The Pork Cutout Index increased and is at 112.33 as of 9/30/2021.

The Lean Hog Index down ticked and is at 92.90 as of 9/29/2021.

Estimated Slaughter for Friday is 475,000, which is above last week’s 472,000 and last year’s 467,000. Saturday’s slaughter is expected to be 163,000, which is below last week’s 237,000 and last year’s 214,000. The estimated total for the week (so far) is 2,524,000, which is below last week’s 2,578,000 and last year’s 2,612,000.

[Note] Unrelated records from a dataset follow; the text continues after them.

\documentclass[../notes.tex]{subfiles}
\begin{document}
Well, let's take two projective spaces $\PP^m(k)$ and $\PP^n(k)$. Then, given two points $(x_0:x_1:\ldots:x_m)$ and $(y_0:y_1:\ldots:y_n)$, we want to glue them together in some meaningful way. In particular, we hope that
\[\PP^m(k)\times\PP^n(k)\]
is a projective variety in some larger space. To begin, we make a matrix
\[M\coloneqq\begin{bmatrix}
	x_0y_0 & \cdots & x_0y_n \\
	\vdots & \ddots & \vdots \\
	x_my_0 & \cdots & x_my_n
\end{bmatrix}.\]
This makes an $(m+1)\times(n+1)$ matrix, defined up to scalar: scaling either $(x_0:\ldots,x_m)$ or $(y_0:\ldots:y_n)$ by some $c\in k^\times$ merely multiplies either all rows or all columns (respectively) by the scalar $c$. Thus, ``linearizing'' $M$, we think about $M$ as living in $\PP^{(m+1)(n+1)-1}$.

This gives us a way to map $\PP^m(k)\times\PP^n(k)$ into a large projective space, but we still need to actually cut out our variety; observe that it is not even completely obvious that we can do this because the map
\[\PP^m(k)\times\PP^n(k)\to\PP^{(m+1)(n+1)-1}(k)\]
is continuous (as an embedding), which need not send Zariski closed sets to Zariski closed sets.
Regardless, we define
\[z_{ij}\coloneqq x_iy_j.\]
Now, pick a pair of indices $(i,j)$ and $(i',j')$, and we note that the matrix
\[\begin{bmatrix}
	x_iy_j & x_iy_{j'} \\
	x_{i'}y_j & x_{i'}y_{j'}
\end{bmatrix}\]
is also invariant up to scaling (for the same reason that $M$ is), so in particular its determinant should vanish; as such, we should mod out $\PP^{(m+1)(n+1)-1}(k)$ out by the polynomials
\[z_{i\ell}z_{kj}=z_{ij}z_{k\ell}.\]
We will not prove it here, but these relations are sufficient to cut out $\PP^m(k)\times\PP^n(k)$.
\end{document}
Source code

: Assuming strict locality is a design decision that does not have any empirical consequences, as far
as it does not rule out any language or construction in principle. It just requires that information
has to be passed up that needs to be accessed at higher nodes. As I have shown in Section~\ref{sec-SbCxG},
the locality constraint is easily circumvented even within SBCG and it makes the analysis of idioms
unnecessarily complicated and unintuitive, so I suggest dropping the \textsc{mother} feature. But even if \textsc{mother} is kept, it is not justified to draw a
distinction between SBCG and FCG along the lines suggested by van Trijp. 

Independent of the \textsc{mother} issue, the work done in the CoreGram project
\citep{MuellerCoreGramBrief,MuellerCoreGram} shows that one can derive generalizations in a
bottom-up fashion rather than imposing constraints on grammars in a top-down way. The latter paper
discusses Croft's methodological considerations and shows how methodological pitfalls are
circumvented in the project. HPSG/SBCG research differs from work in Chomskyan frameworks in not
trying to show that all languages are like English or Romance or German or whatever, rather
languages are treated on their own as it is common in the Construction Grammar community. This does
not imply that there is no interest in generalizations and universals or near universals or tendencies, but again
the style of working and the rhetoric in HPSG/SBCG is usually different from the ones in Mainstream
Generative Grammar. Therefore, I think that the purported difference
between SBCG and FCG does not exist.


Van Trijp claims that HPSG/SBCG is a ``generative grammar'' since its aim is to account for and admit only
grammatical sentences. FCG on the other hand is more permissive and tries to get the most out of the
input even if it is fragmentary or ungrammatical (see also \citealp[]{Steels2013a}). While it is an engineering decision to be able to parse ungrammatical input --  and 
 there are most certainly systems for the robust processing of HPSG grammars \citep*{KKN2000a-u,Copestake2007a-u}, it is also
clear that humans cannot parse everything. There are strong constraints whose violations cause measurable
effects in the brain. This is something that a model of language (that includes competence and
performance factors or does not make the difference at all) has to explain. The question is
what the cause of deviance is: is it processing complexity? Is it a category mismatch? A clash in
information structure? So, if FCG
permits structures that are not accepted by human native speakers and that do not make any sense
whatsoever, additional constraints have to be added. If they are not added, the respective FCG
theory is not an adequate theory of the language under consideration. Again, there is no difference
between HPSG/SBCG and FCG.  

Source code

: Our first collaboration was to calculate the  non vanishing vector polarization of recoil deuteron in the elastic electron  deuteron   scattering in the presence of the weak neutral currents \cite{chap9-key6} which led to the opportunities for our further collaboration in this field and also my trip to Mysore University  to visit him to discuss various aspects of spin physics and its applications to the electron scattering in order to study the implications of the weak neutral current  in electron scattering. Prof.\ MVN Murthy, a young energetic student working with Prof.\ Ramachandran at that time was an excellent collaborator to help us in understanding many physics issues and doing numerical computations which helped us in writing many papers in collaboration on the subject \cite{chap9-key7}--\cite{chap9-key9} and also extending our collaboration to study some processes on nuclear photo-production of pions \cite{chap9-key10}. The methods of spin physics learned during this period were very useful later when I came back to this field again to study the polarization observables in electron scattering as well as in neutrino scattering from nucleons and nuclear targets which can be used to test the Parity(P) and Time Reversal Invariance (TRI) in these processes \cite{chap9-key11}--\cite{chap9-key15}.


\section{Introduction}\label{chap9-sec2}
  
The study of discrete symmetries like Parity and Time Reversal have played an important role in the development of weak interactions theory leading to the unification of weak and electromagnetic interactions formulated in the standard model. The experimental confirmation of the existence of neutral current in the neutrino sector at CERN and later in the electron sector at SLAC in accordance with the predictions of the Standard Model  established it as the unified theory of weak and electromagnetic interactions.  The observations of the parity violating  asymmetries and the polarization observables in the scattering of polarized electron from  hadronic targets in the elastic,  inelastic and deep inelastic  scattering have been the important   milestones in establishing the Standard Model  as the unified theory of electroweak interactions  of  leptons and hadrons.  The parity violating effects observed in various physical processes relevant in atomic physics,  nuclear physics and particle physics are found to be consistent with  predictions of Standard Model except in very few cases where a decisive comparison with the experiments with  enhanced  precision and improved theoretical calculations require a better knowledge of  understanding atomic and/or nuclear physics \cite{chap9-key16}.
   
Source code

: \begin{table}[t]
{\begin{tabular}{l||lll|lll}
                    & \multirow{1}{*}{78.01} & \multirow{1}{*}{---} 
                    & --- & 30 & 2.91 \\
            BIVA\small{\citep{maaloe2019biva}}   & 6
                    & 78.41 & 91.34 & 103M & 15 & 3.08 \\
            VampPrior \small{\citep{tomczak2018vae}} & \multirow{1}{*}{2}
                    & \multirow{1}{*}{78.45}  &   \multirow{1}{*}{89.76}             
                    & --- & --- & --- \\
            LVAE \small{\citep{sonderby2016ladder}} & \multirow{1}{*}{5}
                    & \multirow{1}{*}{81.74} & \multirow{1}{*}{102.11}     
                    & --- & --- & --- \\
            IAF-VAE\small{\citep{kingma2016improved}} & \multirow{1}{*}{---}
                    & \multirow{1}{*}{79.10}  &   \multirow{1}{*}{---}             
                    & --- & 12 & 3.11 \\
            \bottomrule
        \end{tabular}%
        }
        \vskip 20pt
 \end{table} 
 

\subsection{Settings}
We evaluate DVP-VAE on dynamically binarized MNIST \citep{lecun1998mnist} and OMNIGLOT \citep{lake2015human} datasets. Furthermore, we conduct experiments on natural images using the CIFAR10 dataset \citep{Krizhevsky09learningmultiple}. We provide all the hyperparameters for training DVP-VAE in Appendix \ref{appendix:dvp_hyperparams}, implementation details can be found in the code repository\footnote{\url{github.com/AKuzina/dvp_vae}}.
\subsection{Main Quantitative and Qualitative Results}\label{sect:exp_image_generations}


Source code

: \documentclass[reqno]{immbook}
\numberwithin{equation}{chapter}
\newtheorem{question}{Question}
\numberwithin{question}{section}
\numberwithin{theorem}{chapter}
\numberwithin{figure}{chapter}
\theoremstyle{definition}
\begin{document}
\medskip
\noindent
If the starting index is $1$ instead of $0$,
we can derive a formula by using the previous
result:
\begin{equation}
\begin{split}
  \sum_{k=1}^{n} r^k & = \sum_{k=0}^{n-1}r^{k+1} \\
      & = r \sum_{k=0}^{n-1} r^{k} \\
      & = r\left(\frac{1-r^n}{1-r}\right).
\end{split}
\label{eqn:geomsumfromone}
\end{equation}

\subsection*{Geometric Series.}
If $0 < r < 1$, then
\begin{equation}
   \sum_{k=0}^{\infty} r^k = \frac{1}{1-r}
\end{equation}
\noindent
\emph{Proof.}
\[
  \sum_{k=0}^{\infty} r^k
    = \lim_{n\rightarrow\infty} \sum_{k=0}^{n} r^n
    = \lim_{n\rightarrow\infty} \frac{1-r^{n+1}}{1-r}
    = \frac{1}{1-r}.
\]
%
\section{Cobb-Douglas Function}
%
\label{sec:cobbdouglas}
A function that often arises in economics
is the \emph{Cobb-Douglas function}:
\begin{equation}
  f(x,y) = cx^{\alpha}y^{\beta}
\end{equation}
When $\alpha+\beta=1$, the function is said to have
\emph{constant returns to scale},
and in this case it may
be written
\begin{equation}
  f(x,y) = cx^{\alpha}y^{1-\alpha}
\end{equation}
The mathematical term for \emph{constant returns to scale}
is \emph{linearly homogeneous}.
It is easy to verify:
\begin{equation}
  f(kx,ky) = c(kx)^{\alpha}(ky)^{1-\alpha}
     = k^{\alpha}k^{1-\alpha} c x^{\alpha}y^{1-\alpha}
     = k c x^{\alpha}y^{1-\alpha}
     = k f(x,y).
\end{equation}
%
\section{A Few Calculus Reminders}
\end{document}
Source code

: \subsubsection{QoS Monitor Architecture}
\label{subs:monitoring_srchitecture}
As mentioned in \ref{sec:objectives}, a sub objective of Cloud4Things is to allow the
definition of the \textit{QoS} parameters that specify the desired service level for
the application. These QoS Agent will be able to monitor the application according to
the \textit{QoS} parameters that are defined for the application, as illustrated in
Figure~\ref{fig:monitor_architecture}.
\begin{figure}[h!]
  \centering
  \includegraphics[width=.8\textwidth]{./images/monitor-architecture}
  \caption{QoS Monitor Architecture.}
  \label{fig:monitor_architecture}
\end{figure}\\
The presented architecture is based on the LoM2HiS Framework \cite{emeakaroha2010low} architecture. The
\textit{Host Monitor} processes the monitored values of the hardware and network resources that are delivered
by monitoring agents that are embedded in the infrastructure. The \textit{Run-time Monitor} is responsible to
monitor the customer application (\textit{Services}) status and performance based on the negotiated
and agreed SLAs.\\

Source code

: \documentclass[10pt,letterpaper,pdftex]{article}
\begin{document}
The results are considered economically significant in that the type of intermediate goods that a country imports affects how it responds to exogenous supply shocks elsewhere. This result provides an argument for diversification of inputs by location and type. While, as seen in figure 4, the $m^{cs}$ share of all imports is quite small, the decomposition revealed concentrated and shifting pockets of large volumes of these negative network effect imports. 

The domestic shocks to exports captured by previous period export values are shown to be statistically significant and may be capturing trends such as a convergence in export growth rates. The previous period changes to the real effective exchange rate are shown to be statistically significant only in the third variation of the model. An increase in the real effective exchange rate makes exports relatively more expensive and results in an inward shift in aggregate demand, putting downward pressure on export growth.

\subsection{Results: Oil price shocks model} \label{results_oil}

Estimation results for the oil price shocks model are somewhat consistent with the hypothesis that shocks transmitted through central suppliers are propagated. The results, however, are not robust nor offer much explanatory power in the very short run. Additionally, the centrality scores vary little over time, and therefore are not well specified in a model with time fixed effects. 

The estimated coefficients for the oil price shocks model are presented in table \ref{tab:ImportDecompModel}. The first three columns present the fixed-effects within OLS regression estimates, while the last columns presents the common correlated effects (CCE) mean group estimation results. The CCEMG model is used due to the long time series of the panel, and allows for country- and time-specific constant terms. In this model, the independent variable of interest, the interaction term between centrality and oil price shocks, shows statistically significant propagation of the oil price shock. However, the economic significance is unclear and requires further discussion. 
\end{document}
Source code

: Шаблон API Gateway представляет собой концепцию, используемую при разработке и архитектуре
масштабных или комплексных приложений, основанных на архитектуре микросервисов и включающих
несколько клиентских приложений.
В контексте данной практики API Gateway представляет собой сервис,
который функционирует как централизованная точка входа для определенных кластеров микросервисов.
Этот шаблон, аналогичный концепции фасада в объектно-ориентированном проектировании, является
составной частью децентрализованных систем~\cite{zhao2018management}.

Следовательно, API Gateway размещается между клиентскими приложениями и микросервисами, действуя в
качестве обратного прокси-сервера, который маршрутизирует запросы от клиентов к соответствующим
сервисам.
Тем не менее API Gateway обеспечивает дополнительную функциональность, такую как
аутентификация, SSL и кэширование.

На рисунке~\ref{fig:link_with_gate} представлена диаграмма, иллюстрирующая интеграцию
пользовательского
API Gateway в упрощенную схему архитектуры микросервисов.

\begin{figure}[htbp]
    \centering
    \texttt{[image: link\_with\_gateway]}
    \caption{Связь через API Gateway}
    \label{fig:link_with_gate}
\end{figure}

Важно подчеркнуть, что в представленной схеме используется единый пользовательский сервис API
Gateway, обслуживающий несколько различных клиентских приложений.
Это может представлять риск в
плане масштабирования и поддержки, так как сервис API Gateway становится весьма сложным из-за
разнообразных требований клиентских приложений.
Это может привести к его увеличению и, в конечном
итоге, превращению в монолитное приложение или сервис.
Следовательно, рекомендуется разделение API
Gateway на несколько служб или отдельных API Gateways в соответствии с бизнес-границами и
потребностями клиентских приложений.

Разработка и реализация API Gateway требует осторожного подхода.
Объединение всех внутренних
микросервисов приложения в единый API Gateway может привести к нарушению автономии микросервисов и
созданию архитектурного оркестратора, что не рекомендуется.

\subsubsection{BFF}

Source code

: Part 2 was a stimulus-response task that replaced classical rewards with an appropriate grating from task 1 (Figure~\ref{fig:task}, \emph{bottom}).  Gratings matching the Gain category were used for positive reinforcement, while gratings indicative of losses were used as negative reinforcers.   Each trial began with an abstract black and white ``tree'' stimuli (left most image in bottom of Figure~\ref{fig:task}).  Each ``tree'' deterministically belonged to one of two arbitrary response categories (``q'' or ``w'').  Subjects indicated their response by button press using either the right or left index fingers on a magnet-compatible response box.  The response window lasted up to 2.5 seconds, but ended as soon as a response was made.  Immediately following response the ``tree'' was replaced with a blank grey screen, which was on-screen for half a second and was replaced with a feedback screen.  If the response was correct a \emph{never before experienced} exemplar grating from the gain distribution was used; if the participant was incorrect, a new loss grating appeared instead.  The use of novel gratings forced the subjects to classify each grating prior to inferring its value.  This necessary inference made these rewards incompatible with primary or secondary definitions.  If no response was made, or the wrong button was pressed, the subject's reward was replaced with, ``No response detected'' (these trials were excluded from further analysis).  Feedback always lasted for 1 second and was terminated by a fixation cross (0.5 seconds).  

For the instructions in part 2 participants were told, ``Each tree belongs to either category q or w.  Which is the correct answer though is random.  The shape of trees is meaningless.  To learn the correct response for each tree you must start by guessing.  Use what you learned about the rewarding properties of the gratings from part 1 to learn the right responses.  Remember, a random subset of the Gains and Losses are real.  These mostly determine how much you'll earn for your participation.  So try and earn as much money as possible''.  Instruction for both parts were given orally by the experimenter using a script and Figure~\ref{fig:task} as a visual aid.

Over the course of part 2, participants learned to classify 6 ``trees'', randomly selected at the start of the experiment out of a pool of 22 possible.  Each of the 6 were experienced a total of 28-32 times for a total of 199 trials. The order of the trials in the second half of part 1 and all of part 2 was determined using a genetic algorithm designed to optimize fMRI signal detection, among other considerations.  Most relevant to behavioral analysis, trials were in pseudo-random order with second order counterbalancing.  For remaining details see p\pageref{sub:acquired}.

November Feeder Cattle consolidated within Thursday’s breakdown candle forming an inside candlestick. The range was from 154.325 down to the low at 152.65. It settled at 152.90. The high was just above resistance at 154.25 and the low just above support at 152.30. If price can hold settlement, a re-test of resistance at 154.25 is possible. If price can overtake the high, a test of resistance at 155.275 is possible. This is also the high of the breakdown candle so it is an important level in my opinion. A failure from the low could see price test support at 152.30 and then 151.55. Support then comes in at the rising 200 DMA now at 150.825.

The Feeder Cattle Index down ticked and is at 153.72 as of 9/30/2021.

December Live Cattle tried to rally, opening higher and getting above resistance at 126.625 to the session high at 126.70. It couldn’t hold there and traded lower the rest of the session, making a new low for the week at 125.00 and settling near the low at 125.20. A breakdown below the low could see the 124.30 support level and the rising 100 DMA (124.275) tested. Support then comes in at 122.825. If price can hold settlement, a test of resistance at 125.80 and then the Friday high is possible. Slaughter levels remain weak, keeping plenty of cattle in pens waiting to be processed and limiting the ability of producers to demand higher prices, in my opinion.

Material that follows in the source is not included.